→ **Problem statement**: For this exercise, reproduce each entry below exactly, excluding pictures.

Pictures paired with source code:
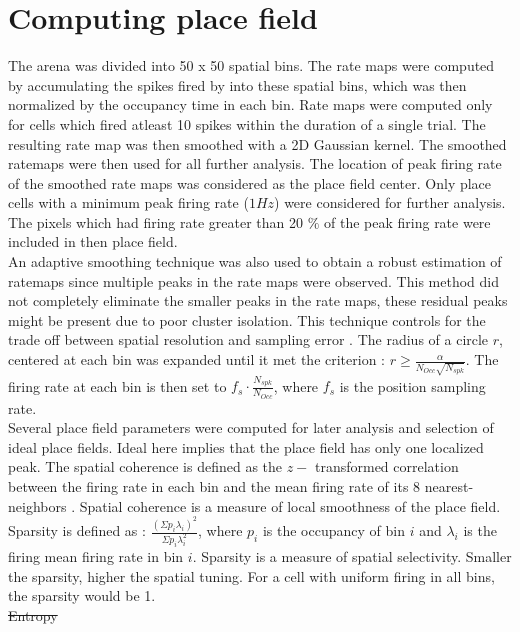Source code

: \section{Computing place field}
\label{pfcompute}
The arena was divided into 50 x 50 spatial bins. The rate maps were computed by accumulating the spikes fired by into these spatial bins, which was then normalized by the occupancy time in each bin.
Rate maps were computed only for cells which fired atleast 10 spikes within the duration of a single trial. The resulting rate map was then smoothed with a 2D Gaussian kernel. The smoothed ratemaps were then used for all further analysis. The location of peak firing rate of the smoothed rate maps was considered as the place field center. Only place cells with a minimum peak firing rate ($1Hz$) were considered for further analysis. The pixels which had firing rate greater than 20 $\%$ of the peak firing rate were included in then place field.\\ 
An adaptive smoothing technique was also used to obtain a robust estimation of ratemaps since multiple peaks in the rate maps were observed. This method did not completely eliminate the smaller peaks in the rate maps, these residual peaks might be present due to poor cluster isolation. This technique controls for the trade off between spatial resolution and sampling error \cite{Skaggs1996c}. The radius of a circle $r$, centered at each bin was expanded until it met the criterion :   $ r \geq \frac{\alpha}{N_{Occ} \sqrt{N_{spk}}}$. The firing rate at each bin is then set to $f_{s} \cdot \frac{N_{spk}}{N_{Occ}}$, where $f_{s}$ is the position sampling rate.\\
Several place field parameters were computed for later analysis and selection of ideal place fields. Ideal here implies that the place field has only one localized peak. The spatial coherence is defined as the $z-$ transformed correlation between the firing rate in each bin and the mean firing rate of its 8 nearest-neighbors \cite{Muller1989}. Spatial coherence is a measure of local smoothness of the place field.\\
Sparsity is defined as : $\frac{(\Sigma p_{i} \lambda_{i})^{2}}{\Sigma p_{i} \lambda^{2}_{i}}$, where $p_{i}$ is the occupancy of bin $i$ and $\lambda_{i}$ is the firing mean firing rate in bin $i$. Sparsity is a measure of spatial selectivity. Smaller the sparsity, higher the spatial tuning. For a cell with uniform firing in all bins, the sparsity would be 1. \\
\st{Entropy} \\

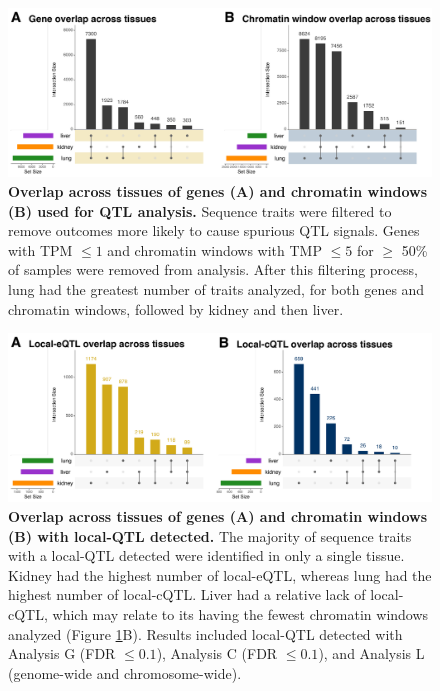 \documentclass[10pt,letterpaper,twoside]{article}
\begin{document}
\clearpage

\begin{figure}[hp]
\renewcommand{\familydefault}{\sfdefault}\normalfont
\centering
\includegraphics[width=\textwidth, trim={0in 0in 0in 0in}, clip]{figs/upset_genes_chromatin.pdf}
\caption{\textbf{Overlap across tissues of genes (A) and chromatin windows (B) used for QTL analysis.} 
Sequence traits were filtered to remove outcomes more likely to cause spurious QTL signals. Genes with TPM $\le 1$ and chromatin windows with TMP $\le 5$ for $\ge$ 50\% of samples were removed from analysis. After this filtering process, lung had the greatest number of traits analyzed, for both genes and chromatin windows, followed by kidney and then liver. 
\label{fig:upset_genes_chromatin}}
\end{figure}

\clearpage

\begin{figure}[hp]
\renewcommand{\familydefault}{\sfdefault}\normalfont
\centering
\includegraphics[width=\textwidth, trim={0in 0in 0in 0in}, clip]{figs/upset_eqtl_cqtl.pdf}
\caption{\textbf{Overlap across tissues of genes (A) and chromatin windows (B) with local-QTL detected.} 
The majority of sequence traits with a local-QTL detected were identified in only a single tissue. Kidney had the highest number of local-eQTL, whereas lung had the highest number of local-cQTL. Liver had a relative lack of local-cQTL, which may relate to its having the fewest chromatin windows analyzed (Figure \ref{fig:upset_genes_chromatin}B). Results included local-QTL detected with Analysis G (FDR $\le 0.1$), Analysis C (FDR $\le 0.1$), and Analysis L (genome-wide and chromosome-wide). 
\label{fig:upset_eqtl_cqtl}}
\end{figure}
\end{document}
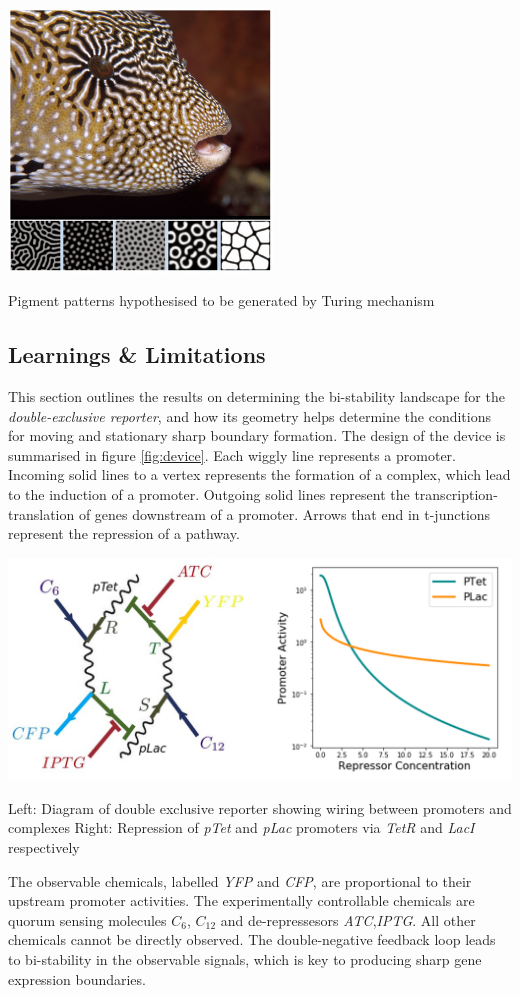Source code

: \begin{Figure}
\includegraphics[width=70mm]{figures/turing.png}
\caption{Pigment patterns hypothesised to be generated by Turing mechanism}
\label{fig:turing}
\end{Figure}

\subsection{Learnings \& Limitations}
This section outlines the results on determining the bi-stability landscape for the
\textit{double-exclusive reporter}, and how its geometry helps determine the conditions for
moving and stationary sharp boundary formation. The design of the device is summarised 
in figure \ref{fig:device}. Each wiggly line represents a promoter. Incoming solid lines
to a vertex represents the formation of a complex, which lead to the induction of a promoter.
Outgoing solid lines represent the transcription-translation of genes downstream of a
promoter. Arrows that end in t-junctions represent the repression of a pathway.

\begin{Figure}
\includegraphics[width=140mm]{figures/device.png}
\caption{Left: Diagram of double exclusive reporter showing wiring between promoters
and complexes Right: Repression of \textit{pTet} and \textit{pLac} promoters via
\textit{TetR} and \textit{LacI} respectively}
\label{fig:device}
\end{Figure}
\noindent
The observable chemicals, labelled \textit{YFP} and \textit{CFP}, are
proportional to their upstream promoter activities. The experimentally controllable chemicals
are quorum sensing molecules $C_6$, $C_{12}$ and de-repressesors \textit{ATC},\textit{IPTG}.
All other chemicals cannot be directly observed. The double-negative feedback loop leads
to bi-stability in the observable signals, which is key to producing sharp gene
expression boundaries.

→ **Solution to the exercise**:
Source code

: \section{Computing place field}
\label{pfcompute}
The arena was divided into 50 x 50 spatial bins. The rate maps were computed by accumulating the spikes fired by into these spatial bins, which was then normalized by the occupancy time in each bin.
Rate maps were computed only for cells which fired atleast 10 spikes within the duration of a single trial. The resulting rate map was then smoothed with a 2D Gaussian kernel. The smoothed ratemaps were then used for all further analysis. The location of peak firing rate of the smoothed rate maps was considered as the place field center. Only place cells with a minimum peak firing rate ($1Hz$) were considered for further analysis. The pixels which had firing rate greater than 20 $\%$ of the peak firing rate were included in then place field.\\ 
An adaptive smoothing technique was also used to obtain a robust estimation of ratemaps since multiple peaks in the rate maps were observed. This method did not completely eliminate the smaller peaks in the rate maps, these residual peaks might be present due to poor cluster isolation. This technique controls for the trade off between spatial resolution and sampling error \cite{Skaggs1996c}. The radius of a circle $r$, centered at each bin was expanded until it met the criterion :   $ r \geq \frac{\alpha}{N_{Occ} \sqrt{N_{spk}}}$. The firing rate at each bin is then set to $f_{s} \cdot \frac{N_{spk}}{N_{Occ}}$, where $f_{s}$ is the position sampling rate.\\
Several place field parameters were computed for later analysis and selection of ideal place fields. Ideal here implies that the place field has only one localized peak. The spatial coherence is defined as the $z-$ transformed correlation between the firing rate in each bin and the mean firing rate of its 8 nearest-neighbors \cite{Muller1989}. Spatial coherence is a measure of local smoothness of the place field.\\
Sparsity is defined as : $\frac{(\Sigma p_{i} \lambda_{i})^{2}}{\Sigma p_{i} \lambda^{2}_{i}}$, where $p_{i}$ is the occupancy of bin $i$ and $\lambda_{i}$ is the firing mean firing rate in bin $i$. Sparsity is a measure of spatial selectivity. Smaller the sparsity, higher the spatial tuning. For a cell with uniform firing in all bins, the sparsity would be 1. \\
\st{Entropy} \\

 \documentclass[10pt,letterpaper,twoside]{article}
\begin{document}
\clearpage

\begin{figure}[hp]
\renewcommand{\familydefault}{\sfdefault}\normalfont
\centering
\includegraphics[width=\textwidth, trim={0in 0in 0in 0in}, clip]{figs/upset_genes_chromatin.pdf}
\caption{\textbf{Overlap across tissues of genes (A) and chromatin windows (B) used for QTL analysis.} 
Sequence traits were filtered to remove outcomes more likely to cause spurious QTL signals. Genes with TPM $\le 1$ and chromatin windows with TMP $\le 5$ for $\ge$ 50\% of samples were removed from analysis. After this filtering process, lung had the greatest number of traits analyzed, for both genes and chromatin windows, followed by kidney and then liver. 
\label{fig:upset_genes_chromatin}}
\end{figure}

\clearpage

\begin{figure}[hp]
\renewcommand{\familydefault}{\sfdefault}\normalfont
\centering
\includegraphics[width=\textwidth, trim={0in 0in 0in 0in}, clip]{figs/upset_eqtl_cqtl.pdf}
\caption{\textbf{Overlap across tissues of genes (A) and chromatin windows (B) with local-QTL detected.} 
The majority of sequence traits with a local-QTL detected were identified in only a single tissue. Kidney had the highest number of local-eQTL, whereas lung had the highest number of local-cQTL. Liver had a relative lack of local-cQTL, which may relate to its having the fewest chromatin windows analyzed (Figure \ref{fig:upset_genes_chromatin}B). Results included local-QTL detected with Analysis G (FDR $\le 0.1$), Analysis C (FDR $\le 0.1$), and Analysis L (genome-wide and chromosome-wide). 
\label{fig:upset_eqtl_cqtl}}
\end{figure}
\end{document}
Source code

: \begin{Figure}
\includegraphics[width=70mm]{figures/turing.png}
\caption{Pigment patterns hypothesised to be generated by Turing mechanism}
\label{fig:turing}
\end{Figure}

\subsection{Learnings \& Limitations}
This section outlines the results on determining the bi-stability landscape for the
\textit{double-exclusive reporter}, and how its geometry helps determine the conditions for
moving and stationary sharp boundary formation. The design of the device is summarised 
in figure \ref{fig:device}. Each wiggly line represents a promoter. Incoming solid lines
to a vertex represents the formation of a complex, which lead to the induction of a promoter.
Outgoing solid lines represent the transcription-translation of genes downstream of a
promoter. Arrows that end in t-junctions represent the repression of a pathway.

\begin{Figure}
\includegraphics[width=140mm]{figures/device.png}
\caption{Left: Diagram of double exclusive reporter showing wiring between promoters
and complexes Right: Repression of \textit{pTet} and \textit{pLac} promoters via
\textit{TetR} and \textit{LacI} respectively}
\label{fig:device}
\end{Figure}
\noindent
The observable chemicals, labelled \textit{YFP} and \textit{CFP}, are
proportional to their upstream promoter activities. The experimentally controllable chemicals
are quorum sensing molecules $C_6$, $C_{12}$ and de-repressesors \textit{ATC},\textit{IPTG}.
All other chemicals cannot be directly observed. The double-negative feedback loop leads
to bi-stability in the observable signals, which is key to producing sharp gene
expression boundaries.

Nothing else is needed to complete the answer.